Aprile 2004, primo video: tortura sistematica, corpi smembrati di presunti combattenti, piramidi di cadaveri. Secondo video: la deliberata esecuzione di una madre con i suoi cinque bambini (di età tra uno e sette anni) vicino Chatoi, in Cecenia. Due testimonianze filmate da soldati russi disgustati da quanto fatto da propri commilitoni. Un giornale di Mosca, Novaya Gazeta, è l’unico a pubblicare le foto. Nessuna reazione. Silenzio da radio, televisione, sistema giudiziario, militari e gerarchia politica, il mondo resta muto. George W.Bush è accolto dalle proteste, Vladimir Putin come un fratello.
Oggi, il cittadino americano resta l’unico ad osare giudicare e condannare i torti commessi a suo nome.

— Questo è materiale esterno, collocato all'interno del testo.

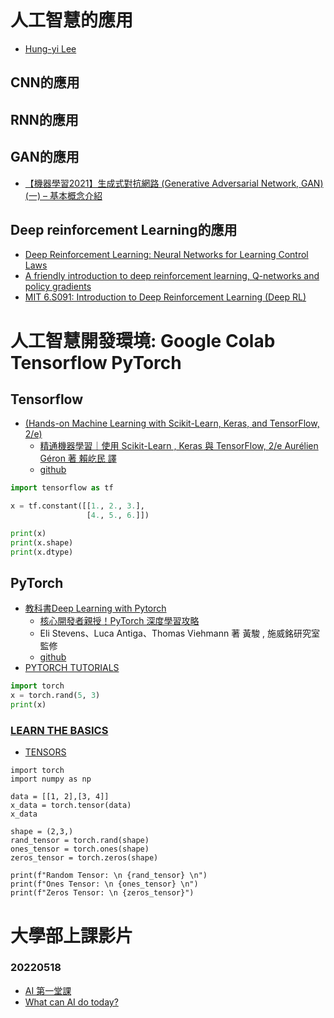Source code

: # 人工智慧的應用
- [Hung-yi Lee](https://www.youtube.com/c/HungyiLeeNTU)

## CNN的應用
## RNN的應用
## GAN的應用

- [【機器學習2021】生成式對抗網路 (Generative Adversarial Network, GAN) (一) – 基本概念介紹](https://www.youtube.com/watch?v=4OWp0wDu6Xw)
## Deep reinforcement Learning的應用
- [Deep Reinforcement Learning: Neural Networks for Learning Control Laws](https://www.youtube.com/watch?v=IUiKAD6cuTA)
- [A friendly introduction to deep reinforcement learning, Q-networks and policy gradients](https://www.youtube.com/watch?v=SgC6AZss478)
- [MIT 6.S091: Introduction to Deep Reinforcement Learning (Deep RL)](https://www.youtube.com/watch?v=zR11FLZ-O9M)

# 人工智慧開發環境: Google Colab   Tensorflow PyTorch

## Tensorflow 
- [(Hands-on Machine Learning with Scikit-Learn, Keras, and TensorFlow, 2/e)]()
  - [精通機器學習｜使用 Scikit-Learn , Keras 與 TensorFlow, 2/e  Aurélien Géron 著 賴屹民 譯](https://www.tenlong.com.tw/products/9789865024345?list_name=srh)
  - [github](https://github.com/ageron/handson-ml2)
```python
import tensorflow as tf

x = tf.constant([[1., 2., 3.],
                 [4., 5., 6.]])

print(x)
print(x.shape)
print(x.dtype)
```
## PyTorch
- [教科書Deep Learning with Pytorch](https://www.manning.com/books/deep-learning-with-pytorch)
  - [核心開發者親授！PyTorch 深度學習攻略](https://www.tenlong.com.tw/products/9789863126737?list_name=srh)
  - Eli Stevens、Luca Antiga、Thomas Viehmann 著 黃駿 , 施威銘研究室 監修
  - [github](https://github.com/deep-learning-with-pytorch/dlwpt-code)
- [PYTORCH TUTORIALS](https://pytorch.org/tutorials/index.html)
```PYTHON
import torch
x = torch.rand(5, 3)
print(x)
```
### [LEARN THE BASICS](https://pytorch.org/tutorials/beginner/basics/intro.html)
- [TENSORS](https://pytorch.org/tutorials/beginner/basics/tensorqs_tutorial.html)
```
import torch
import numpy as np

data = [[1, 2],[3, 4]]
x_data = torch.tensor(data)
x_data

shape = (2,3,)
rand_tensor = torch.rand(shape)
ones_tensor = torch.ones(shape)
zeros_tensor = torch.zeros(shape)

print(f"Random Tensor: \n {rand_tensor} \n")
print(f"Ones Tensor: \n {ones_tensor} \n")
print(f"Zeros Tensor: \n {zeros_tensor}")
```
# 大學部上課影片

### 20220518
- [AI 第一堂課](https://youtu.be/rLx7wMWAH7g)
- [What can AI do today? ](https://youtu.be/HxfMbrolH4g)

L’America non è popolata da angeli, ma resta la nazione leader nel combattere per la difesa dei diritti umani, perché più di chiunque altro dà a se stessa i mezzi per rivelare e quindi condannare la loro violazione.
I diritti umani misurano la nostra capacità di resistere all’inumano, resistere al male che ci fronteggia, e al diavolo che ci portiamo dentro.